This is the first in a series of articles I hope to write about the working and applications of depth and 3D in vision.
Let’ motivate ourselves on why we need to study/understand depth.
We as humans are able to perceive this world in 3 Dimensions. This 3D information is used by us in day-to-day trivial tasks such as picking something from a table, not hitting the furniture while moving around the house as well as skilful tasks like throwing the basketball into the hoop, driving in a high traffic zone etc.

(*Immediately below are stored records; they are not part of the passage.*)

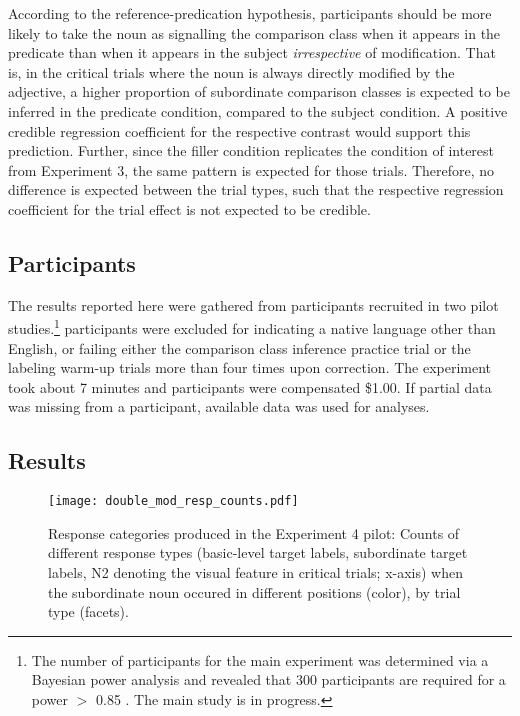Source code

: 
According to the reference-predication hypothesis, participants should be more likely to take the noun as signalling the comparison class when it appears in the predicate than when it appears in the subject \emph{irrespective} of modification. That is, in the critical trials where the noun is always directly modified by the adjective, a higher proportion of subordinate comparison classes is expected to be inferred in the predicate condition, compared to the subject condition. A positive credible regression coefficient for the respective contrast would support this prediction. Further, since the filler condition replicates the condition of interest from Experiment 3, the same pattern is expected for those trials. Therefore, no difference is expected between the trial types, such that the respective regression coefficient for the trial effect is not expected to be credible.     

\subsection{Participants}
The results reported here were gathered from  participants recruited in two pilot studies.\footnote{The number of participants for the main experiment was determined via a Bayesian power analysis and revealed that 300 participants are required for a power $>$ 0.85 \parencite{kruschke2014doing, powerKurz}. The main study is in progress.}  participants were excluded for indicating a native language other than English, or failing either the comparison class inference practice trial or the labeling warm-up trials more than four times upon correction. The experiment took about 7 minutes and participants were compensated \$1.00. If partial data was missing from a participant, available data was used for analyses.   
 
\subsection{Results}
\begin{figure*}[t]
	\begin{center}
		\texttt{[image: double\_mod\_resp\_counts.pdf]}
	\end{center}
	\vspace{-0.3cm}
	\caption{Response categories produced in the Experiment 4 pilot: Counts of different response types (basic-level target labels, subordinate target labels, N2 denoting the visual feature in critical trials; x-axis) when the subordinate noun occured in different positions (color),  by trial type (facets).}
	\label{double-mod-resp-counts}
\end{figure*}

But our eyes seem to give us only a 2D image of the world around us. Yet you somehow know how far to stretch your hand to reach for the TV remote and you cannot explain how you knew it. When an expert cannot explain it’s expertise Intelligence comes into play. Which is why you can see a plethora of Machine learning techniques for vision problems and also makes it a fundamental problem in Computer Vision.
Mathematically, Intelligence is studied as pattern recognition and our brains are damn good at it. Here on we’ll discuss high-level patterns that our brain recognises and uses as cues to estimate depth.
Binocular Cues
Retinal Disparity — Due to the gap in between our eyes the images seen by the left eye and right eye vary slightly. (Close and open each of your eyes alternatively to confirm this). The gap causes each eye to form images with different perspectives which our brain has evolved to stitch together and infer depth information from them.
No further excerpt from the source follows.